About this exercise >> Of the lines below, write out exactly those from the line with "optimal values of" through the line with "optimization using the", both included, and skip the rest.

Records supplied >>
=== Begin Enclosure ===

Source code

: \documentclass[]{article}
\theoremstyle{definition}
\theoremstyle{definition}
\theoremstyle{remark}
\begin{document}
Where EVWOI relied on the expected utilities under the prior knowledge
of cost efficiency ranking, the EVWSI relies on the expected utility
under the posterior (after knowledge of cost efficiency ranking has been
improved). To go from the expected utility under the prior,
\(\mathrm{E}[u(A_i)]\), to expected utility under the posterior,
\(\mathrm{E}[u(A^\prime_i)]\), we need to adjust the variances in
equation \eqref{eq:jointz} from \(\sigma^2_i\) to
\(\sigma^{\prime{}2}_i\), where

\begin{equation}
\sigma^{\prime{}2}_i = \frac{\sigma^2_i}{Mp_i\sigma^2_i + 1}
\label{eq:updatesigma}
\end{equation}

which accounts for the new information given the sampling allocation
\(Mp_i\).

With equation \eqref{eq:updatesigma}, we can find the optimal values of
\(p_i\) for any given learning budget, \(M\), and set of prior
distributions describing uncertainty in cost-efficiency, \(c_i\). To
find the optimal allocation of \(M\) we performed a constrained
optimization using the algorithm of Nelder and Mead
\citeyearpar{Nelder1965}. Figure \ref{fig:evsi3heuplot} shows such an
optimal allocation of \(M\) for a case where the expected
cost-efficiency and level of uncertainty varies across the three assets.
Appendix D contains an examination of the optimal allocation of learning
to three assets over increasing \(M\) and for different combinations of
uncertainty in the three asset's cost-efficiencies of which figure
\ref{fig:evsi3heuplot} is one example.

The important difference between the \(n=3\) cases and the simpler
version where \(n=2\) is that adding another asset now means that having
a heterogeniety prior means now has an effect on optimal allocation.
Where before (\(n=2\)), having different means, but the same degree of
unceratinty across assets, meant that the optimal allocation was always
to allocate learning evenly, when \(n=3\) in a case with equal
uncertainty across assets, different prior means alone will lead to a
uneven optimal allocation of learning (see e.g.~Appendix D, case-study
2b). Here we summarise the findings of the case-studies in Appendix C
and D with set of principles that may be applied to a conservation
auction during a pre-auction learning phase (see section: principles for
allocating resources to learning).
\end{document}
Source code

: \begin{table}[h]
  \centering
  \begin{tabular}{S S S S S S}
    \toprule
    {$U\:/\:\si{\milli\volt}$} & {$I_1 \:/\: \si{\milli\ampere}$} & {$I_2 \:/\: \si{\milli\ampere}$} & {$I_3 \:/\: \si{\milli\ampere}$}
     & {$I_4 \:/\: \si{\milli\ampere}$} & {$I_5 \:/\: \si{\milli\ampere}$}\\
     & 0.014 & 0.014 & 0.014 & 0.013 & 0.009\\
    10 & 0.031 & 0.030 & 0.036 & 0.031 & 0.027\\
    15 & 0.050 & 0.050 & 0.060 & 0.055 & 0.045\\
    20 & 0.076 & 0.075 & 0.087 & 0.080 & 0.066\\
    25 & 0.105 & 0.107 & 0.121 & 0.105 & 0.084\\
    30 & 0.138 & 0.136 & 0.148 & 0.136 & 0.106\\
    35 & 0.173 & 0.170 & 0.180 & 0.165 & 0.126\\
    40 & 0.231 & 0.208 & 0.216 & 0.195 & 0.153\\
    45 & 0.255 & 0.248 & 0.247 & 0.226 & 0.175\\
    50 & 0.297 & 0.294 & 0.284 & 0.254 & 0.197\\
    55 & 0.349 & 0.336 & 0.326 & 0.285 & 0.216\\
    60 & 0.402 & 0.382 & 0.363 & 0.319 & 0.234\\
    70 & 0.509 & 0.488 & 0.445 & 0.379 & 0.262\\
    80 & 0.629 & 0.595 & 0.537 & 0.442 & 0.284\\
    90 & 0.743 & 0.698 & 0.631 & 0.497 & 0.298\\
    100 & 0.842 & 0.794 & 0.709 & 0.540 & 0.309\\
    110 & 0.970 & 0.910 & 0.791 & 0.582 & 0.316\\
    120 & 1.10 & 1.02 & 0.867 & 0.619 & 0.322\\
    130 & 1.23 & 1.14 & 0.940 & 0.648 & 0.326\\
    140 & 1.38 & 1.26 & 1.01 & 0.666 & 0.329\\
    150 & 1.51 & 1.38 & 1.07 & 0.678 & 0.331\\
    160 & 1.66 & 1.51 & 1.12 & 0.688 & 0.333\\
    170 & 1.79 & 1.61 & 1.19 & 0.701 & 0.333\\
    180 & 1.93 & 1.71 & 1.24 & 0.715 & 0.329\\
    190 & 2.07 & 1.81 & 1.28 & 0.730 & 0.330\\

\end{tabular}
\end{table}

=== End Enclosure ===

Solution to the exercise >>
With equation \eqref{eq:updatesigma}, we can find the optimal values of
\(p_i\) for any given learning budget, \(M\), and set of prior
distributions describing uncertainty in cost-efficiency, \(c_i\). To
find the optimal allocation of \(M\) we performed a constrained
optimization using the algorithm of Nelder and Mead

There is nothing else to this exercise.